Um dos temas mais complexos dos sistemas bi-representivos (ou seja, aqueles onde, além do Parlamento, também o Presidente da República é eleito pelo voto popular) onde o sistema de governo obedece à lógica parlamentar, como o nosso, tem a ver com o papel e a responsabilidade presidencial. Se o Presidente da República não governa, qual é a sua função no sistema de governo e qual é a sua responsabilidade política?
No nosso sistema de governo, tal como resulta da Constituição, especialmente desde a revisão constitucional de 1982, o Presidente não compartilha da função governamental, que pertence ao primeiro-ministro e ao seu governo, com base na sua maioria parlamentar. Das duas eleições, as parlamentares e as presidenciais, são as primeiras que servem para escolher os governos e as políticas. As eleições presidenciais não servem nem para substituir o governo nem para alterar ou rever as políticas do executivo em funções. Diferentemente do que sucede em França, onde a eleição de um presidente oriundo da oposição acarreta normalmente uma mudança de governo, mediante a convocação imediata de eleições parlamentares que costumam trazer uma maioria parlamentar condizente com a "maioria presidencial", entre nós existe uma clara separação entre a função das duas eleições. As eleições presidenciais não criam nenhuma maioria presidencial alternativa à maioria parlamentar existente, nem afectam a subsistência desta nem a do Governo. Em Portugal, o primeiro-ministro pode sempre dizer, com inteira razão, que o desfecho das eleições presidenciais não afecta nem o programa do governo nem a sua orientação.
Ainda ao contrário do que sucede em França, o Presidente da República não pode provocar a demissão do primeiro-ministro por razões de perda de confiança política, visto que o primeiro-ministro só depende da confiança política da Assembleia da República. Também não preside ao Conselho de Ministros nem pode dar ordens nem instruções, nem sequer fazer recomendações ao primeiro-ministro. Os tão propalados (por um dos candidatos presidenciais) "poderes positivos" do inquilino de Belém não passam do poder genérico de sugestão ou de aconselhamento sem nenhuma natureza vinculativa ou impositiva, não podendo adiantar soluções concretas, pois os poderes presidenciais não incluem uma faculdade de definição de soluções de governo. A ideia de o Presidente fazer sugestões de legislação, como propõe um dos candidatos, é totalmente descabida e abusiva, se com isso se quer dizer mais do que chamar a atenção para algum problema que careça de solução legislativa e se queira significar mesmo a apresentação de concretas soluções legislativas. A função legislativa não cabe ao Presidente. Ele pode vetar leis (seu principal poder "negativo" de controlo), mas não pode fazê-las, nem propô-las, nem sequer recomendar ou sugerir concretas propostas de lei.

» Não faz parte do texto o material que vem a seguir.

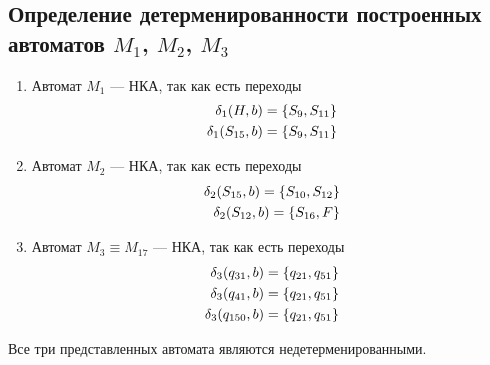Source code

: \subsection{Определение детерменированности построенных автоматов \(M_1\), \(M_2\), \(M_3\)}
\begin{enumerate}
	\item Автомат \(M_1\) --- НКА, так как есть переходы
	      \begin{align*}
		      \delta_1(H,b) = \left\{S_9, S_{11}\right\} \\
		      \delta_1(S_{15},b) = \left\{S_9, S_{11}\right\}
	      \end{align*}
	\item Автомат \(M_2\) --- НКА, так как есть переходы
	      \begin{align*}
		      \delta_2(S_{15}, b) = \left\{S_{10}, S_{12}\right\} \\
		      \delta_2(S_{12}, b) = \left\{S_{16}, F\right\}
	      \end{align*}
	\item Автомат \(M_3 \equiv M_{17}\) --- НКА, так как есть переходы
	      \begin{align*}
		      \delta_3(q_{31}, b) = \left\{q_{21}, q_{51}\right\} \\
		      \delta_3(q_{41}, b) = \left\{q_{21}, q_{51}\right\} \\
		      \delta_3(q_{150}, b) = \left\{q_{21}, q_{51}\right\}
	      \end{align*}
\end{enumerate}
Все три представленных автомата являются недетерменированными.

Não quer isto dizer que seja despiciendo o papel do Presidente da República. Para além da sua importante função representativa, como chefe do Estado, símbolo da colectividade nacional e da identidade nacional perante os próprios cidadãos e perante o exterior, cabem ao Presidente mais duas importantes tarefas. A primeira consiste em defender e promover os valores constitucionais, que por definição são suprapartidários e compartilhados pelo governo e pelas oposições, nomeadamente a paz internacional, a unidade e independência nacionais, a coesão social e territorial, a descentralização e a desconcentração da administração, a língua portuguesa, a igualdade social e em especial entre homens e mulheres, o ambiente e o património cultural, a integração europeia, etc. A terceira tarefa consiste no poder regulador, moderador e arbitral do sistema, impedindo os excessos da maioria governamental (sobretudo com o poder de veto legislativo), garantindo os direitos da oposição, dando voz a todos os grupos e minorias relevantes e, enfim, recorrendo a medidas mais críticas, como a convocação de eleições antecipadas, com eventual mudança de governo, quando as circunstâncias o justifiquem.
Só quem desconhece de todo o sistema constitucional é que pode dizer que isto seria fazer do Presidente um "corta-fitas". Tanto Mário Soares como Jorge Sampaio, em quatro mandatos sucessivos, mostraram à saciedade como se pode ser Presidente activo sem sair fora dos poderes constitucionais e sem interferências descabidas nas funções governamentais. Quem se proponha sair deste esquema, e enfatizar um poder presidencial de se envolver na definição de orientações ou prioridades estratégicas da governação ou de influenciar as políticas públicas, em especial da política económica, não está somente a seguir uma receita para desrespeitar a separação de poderes e a ingerir-se indevidamente na função parlamentar e governativa, mas também a esquecer e a tornar dificilmente exequíveis as genuínas tarefas presidenciais, acima indicadas. Como pode ser regulador e árbitro quem se envolve directamente como agente ou protagonista das políticas governativas? Tal como sucede noutros domínios, também aqui mais significa menos; e o pretendido activismo presidencial lá onde o Presidente é impotente só serve para esconder a incapacidade e a passividade no que respeita às funções onde o Presidente é insubstituível.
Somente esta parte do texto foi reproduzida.